Quadro 3 – Ganhos médios anuais brutos e preços de electricidade paga pelas famílias
PAÍS
Ganhos médios anuais brutos
Euros
Preço electricidade sem taxas
Consumo médio 3.500 kWh
1º semestre de 2011
2009
Portugal
em relação
a cada país
2009
2010
Portugal
em relação
a cada país
2010
Euros / kWh
Portugal
em relação
a cada país
Dinamarca 56.044 -69,4% :   0,126 -19,6%
Alemanha 41.100 -58,3% 42.400 -59,1% 0,141 -27,8%
Irlanda 45.207 -62,1% :   0,158 -35,9%
Grécia 29.160 -41,3% :   0,100 1,4%
França 35.530 -51,8% :   0,099 2,1%
Holanda 44.412 -61,4% 45.215 -61,6% 0,130 -21,9%
Portugal 17.129 0,0% 17.352 0,0% 0,102 0,0%
Finlândia 39.052 -56,1% 40.122 -56,8% 0,108 -6,1%
Suécia 34.746 -50,7% 40.008 -56,6% 0,138 -26,2%
Reino Unido 38.047 -55,0% 39.626 -56,2% 0,137 -25,6%
Fonte: Ganhos- Eurostat; Preço electricidade - Direcção Geral Energia - Ministério da Economia

Em 2010, o ganho médio BRUTO em Portugal era inferior ao ganho médio na Alemanha em 59,1%, mas o preço do kWh sem taxas, portanto o que reverte totalmente para as empresas, era, em Portugal, inferior ao pago pelas famílias alemãs em apenas 27,8%. Os casos da Grécia e da França eram ainda mais escandalosos. O preço da electricidade, sem taxas, em Portugal era mais elevado do que nestes dois países (respectivamente, +1,4% e +2,1%), mas os ganhos anuais das famílias eram significativamente inferiores (respectivamente, -41,3% e -51,8%).

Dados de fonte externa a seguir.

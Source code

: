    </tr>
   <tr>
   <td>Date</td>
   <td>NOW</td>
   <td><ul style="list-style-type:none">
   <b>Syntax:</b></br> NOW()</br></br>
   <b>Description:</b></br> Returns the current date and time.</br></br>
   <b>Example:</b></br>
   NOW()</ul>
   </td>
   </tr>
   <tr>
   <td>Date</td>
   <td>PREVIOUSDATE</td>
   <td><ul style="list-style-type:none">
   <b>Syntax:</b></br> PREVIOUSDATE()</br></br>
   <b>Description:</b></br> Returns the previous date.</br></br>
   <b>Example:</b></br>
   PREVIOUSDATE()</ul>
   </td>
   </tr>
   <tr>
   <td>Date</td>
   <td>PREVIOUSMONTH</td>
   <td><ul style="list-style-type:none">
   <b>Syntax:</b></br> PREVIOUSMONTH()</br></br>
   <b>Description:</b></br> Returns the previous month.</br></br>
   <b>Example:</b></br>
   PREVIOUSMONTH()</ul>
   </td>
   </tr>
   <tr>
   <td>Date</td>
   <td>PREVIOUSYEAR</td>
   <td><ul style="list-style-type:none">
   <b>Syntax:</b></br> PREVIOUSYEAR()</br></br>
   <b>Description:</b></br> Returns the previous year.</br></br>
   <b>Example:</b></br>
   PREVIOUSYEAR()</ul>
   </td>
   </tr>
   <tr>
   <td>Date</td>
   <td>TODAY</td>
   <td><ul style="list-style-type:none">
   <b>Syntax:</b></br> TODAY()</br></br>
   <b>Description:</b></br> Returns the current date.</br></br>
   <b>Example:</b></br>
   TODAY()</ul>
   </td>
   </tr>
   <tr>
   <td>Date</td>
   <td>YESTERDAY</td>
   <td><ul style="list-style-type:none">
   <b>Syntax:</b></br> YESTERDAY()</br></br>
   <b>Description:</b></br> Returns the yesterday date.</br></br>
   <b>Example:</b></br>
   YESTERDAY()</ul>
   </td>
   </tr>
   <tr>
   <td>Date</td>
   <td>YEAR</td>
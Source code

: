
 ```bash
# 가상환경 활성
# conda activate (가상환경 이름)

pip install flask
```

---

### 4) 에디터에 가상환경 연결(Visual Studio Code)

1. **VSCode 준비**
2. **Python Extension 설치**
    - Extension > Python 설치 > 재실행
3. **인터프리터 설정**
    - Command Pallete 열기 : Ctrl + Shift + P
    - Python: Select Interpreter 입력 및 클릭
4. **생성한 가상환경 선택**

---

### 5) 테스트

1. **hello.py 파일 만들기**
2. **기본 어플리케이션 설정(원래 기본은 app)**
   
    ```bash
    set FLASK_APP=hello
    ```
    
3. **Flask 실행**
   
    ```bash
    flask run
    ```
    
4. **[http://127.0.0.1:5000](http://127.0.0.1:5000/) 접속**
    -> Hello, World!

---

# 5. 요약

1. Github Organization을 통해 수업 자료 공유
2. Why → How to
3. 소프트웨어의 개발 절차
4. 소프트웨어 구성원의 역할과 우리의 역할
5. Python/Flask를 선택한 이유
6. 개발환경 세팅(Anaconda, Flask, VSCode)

É impondo preços desta natureza que o grupo EDP obtém elevadíssimos lucros com os quais, em parte, financia a internacionalização da sua actividade. O grupo Jerónimo Martins segue uma estratégia diferente. É um dos maiores importadores de produtos estrangeiros, não promovendo nas suas lojas a produção nacional, contribuindo assim para o estrangulamento da produção no país e para o aumento do desemprego. E depois utiliza o seu poder de mercado para impor aos produtores nacionais (aqueles a que ainda compra) preços e prazos leoninos perante a passividade da Autoridade da Concorrência e do Governo.